The data Start Marker

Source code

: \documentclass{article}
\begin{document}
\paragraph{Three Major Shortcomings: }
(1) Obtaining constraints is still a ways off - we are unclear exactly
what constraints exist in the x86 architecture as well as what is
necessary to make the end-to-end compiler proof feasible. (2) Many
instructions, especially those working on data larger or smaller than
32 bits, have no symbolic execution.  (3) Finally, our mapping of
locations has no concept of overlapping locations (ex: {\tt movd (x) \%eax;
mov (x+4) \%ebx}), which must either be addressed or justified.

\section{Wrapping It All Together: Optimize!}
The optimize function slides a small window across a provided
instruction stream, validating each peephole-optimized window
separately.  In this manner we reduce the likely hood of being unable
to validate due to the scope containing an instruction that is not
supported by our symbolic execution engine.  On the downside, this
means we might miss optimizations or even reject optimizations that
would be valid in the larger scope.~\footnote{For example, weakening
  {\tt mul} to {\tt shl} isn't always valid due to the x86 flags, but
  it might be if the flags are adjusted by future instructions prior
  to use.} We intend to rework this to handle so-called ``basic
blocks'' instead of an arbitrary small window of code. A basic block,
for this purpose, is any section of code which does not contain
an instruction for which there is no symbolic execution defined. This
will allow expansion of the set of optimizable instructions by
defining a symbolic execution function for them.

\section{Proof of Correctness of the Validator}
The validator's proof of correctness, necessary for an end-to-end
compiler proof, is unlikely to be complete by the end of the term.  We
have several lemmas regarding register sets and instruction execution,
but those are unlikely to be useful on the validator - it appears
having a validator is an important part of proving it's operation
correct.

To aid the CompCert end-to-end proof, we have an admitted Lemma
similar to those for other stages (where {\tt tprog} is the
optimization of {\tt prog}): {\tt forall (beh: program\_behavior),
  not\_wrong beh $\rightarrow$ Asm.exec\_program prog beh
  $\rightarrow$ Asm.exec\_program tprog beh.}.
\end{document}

The data End Marker

* [Work to be completed]:
Would you write the records out again, word for word?

* [Response]:
Source code

: \documentclass{article}
\begin{document}
\paragraph{Three Major Shortcomings: }
(1) Obtaining constraints is still a ways off - we are unclear exactly
what constraints exist in the x86 architecture as well as what is
necessary to make the end-to-end compiler proof feasible. (2) Many
instructions, especially those working on data larger or smaller than
32 bits, have no symbolic execution.  (3) Finally, our mapping of
locations has no concept of overlapping locations (ex: {\tt movd (x) \%eax;
mov (x+4) \%ebx}), which must either be addressed or justified.

\section{Wrapping It All Together: Optimize!}
The optimize function slides a small window across a provided
instruction stream, validating each peephole-optimized window
separately.  In this manner we reduce the likely hood of being unable
to validate due to the scope containing an instruction that is not
supported by our symbolic execution engine.  On the downside, this
means we might miss optimizations or even reject optimizations that
would be valid in the larger scope.~\footnote{For example, weakening
  {\tt mul} to {\tt shl} isn't always valid due to the x86 flags, but
  it might be if the flags are adjusted by future instructions prior
  to use.} We intend to rework this to handle so-called ``basic
blocks'' instead of an arbitrary small window of code. A basic block,
for this purpose, is any section of code which does not contain
an instruction for which there is no symbolic execution defined. This
will allow expansion of the set of optimizable instructions by
defining a symbolic execution function for them.

\section{Proof of Correctness of the Validator}
The validator's proof of correctness, necessary for an end-to-end
compiler proof, is unlikely to be complete by the end of the term.  We
have several lemmas regarding register sets and instruction execution,
but those are unlikely to be useful on the validator - it appears
having a validator is an important part of proving it's operation
correct.

To aid the CompCert end-to-end proof, we have an admitted Lemma
similar to those for other stages (where {\tt tprog} is the
optimization of {\tt prog}): {\tt forall (beh: program\_behavior),
  not\_wrong beh $\rightarrow$ Asm.exec\_program prog beh
  $\rightarrow$ Asm.exec\_program tprog beh.}.
\end{document}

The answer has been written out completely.